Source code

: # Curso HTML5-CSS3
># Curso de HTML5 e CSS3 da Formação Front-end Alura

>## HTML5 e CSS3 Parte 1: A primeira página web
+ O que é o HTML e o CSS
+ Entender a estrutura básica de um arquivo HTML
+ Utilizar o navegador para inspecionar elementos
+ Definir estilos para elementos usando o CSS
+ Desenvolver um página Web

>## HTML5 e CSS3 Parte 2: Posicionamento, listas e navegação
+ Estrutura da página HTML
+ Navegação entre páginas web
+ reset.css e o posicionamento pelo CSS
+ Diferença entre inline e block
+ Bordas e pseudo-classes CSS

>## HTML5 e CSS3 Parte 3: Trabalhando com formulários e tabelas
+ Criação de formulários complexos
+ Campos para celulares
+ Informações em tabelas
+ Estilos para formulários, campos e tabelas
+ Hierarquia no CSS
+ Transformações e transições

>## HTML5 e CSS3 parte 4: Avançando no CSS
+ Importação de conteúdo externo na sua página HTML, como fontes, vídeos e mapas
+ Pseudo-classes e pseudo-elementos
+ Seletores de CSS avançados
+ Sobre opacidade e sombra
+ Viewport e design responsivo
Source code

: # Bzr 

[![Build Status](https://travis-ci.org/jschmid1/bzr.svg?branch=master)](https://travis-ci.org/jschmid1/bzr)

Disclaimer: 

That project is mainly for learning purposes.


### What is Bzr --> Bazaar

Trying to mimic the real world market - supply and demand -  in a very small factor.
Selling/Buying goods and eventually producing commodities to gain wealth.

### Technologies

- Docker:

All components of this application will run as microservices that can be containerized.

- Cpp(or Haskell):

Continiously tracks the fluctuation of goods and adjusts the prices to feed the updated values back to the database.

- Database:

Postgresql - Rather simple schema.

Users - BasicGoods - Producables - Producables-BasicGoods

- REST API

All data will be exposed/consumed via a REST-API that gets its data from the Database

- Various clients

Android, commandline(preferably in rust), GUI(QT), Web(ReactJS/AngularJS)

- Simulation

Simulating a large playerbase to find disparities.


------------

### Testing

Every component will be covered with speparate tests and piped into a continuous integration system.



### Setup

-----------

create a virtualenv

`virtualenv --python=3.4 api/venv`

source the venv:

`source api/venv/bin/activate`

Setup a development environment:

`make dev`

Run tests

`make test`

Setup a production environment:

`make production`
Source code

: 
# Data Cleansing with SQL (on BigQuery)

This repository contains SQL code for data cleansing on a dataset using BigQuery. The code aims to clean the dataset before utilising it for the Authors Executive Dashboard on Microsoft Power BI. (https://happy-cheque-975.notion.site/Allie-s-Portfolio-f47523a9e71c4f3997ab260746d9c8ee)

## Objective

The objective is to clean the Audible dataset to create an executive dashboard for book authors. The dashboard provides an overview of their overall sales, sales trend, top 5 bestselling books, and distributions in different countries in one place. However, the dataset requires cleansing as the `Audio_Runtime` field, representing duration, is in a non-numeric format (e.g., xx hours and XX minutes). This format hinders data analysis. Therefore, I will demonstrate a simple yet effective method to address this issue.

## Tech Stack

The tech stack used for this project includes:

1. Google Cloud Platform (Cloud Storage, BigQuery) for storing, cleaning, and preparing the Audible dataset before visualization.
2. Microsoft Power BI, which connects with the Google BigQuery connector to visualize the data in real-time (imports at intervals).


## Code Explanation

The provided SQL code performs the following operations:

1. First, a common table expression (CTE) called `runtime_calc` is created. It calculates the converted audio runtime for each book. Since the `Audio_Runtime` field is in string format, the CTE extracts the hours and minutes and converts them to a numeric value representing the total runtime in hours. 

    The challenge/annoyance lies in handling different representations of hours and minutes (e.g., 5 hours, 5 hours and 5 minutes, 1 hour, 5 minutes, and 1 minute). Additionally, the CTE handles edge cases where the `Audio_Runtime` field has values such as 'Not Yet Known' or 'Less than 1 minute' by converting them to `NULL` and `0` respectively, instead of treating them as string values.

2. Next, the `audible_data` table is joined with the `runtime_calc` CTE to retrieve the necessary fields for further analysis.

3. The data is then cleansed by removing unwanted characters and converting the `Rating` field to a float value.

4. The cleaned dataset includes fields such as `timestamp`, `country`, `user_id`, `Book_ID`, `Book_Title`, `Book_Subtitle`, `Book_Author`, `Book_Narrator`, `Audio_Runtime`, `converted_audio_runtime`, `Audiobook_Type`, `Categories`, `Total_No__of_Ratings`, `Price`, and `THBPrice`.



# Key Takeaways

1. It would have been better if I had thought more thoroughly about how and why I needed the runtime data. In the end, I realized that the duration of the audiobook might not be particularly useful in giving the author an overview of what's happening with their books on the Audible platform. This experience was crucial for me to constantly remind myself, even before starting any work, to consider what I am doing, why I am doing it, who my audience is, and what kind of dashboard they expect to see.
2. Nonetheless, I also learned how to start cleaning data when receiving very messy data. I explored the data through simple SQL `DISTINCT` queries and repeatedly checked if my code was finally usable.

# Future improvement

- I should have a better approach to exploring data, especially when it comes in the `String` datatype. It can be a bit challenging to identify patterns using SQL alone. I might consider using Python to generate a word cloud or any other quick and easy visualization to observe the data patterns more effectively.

● **TASK INSTRUCTIONS**
Which lines in the listing above include the string "pseudo"? Copy each of them.

● **SOLUTION FOR THIS PROBLEM**
+ Bordas e pseudo-classes CSS
+ Pseudo-classes e pseudo-elementos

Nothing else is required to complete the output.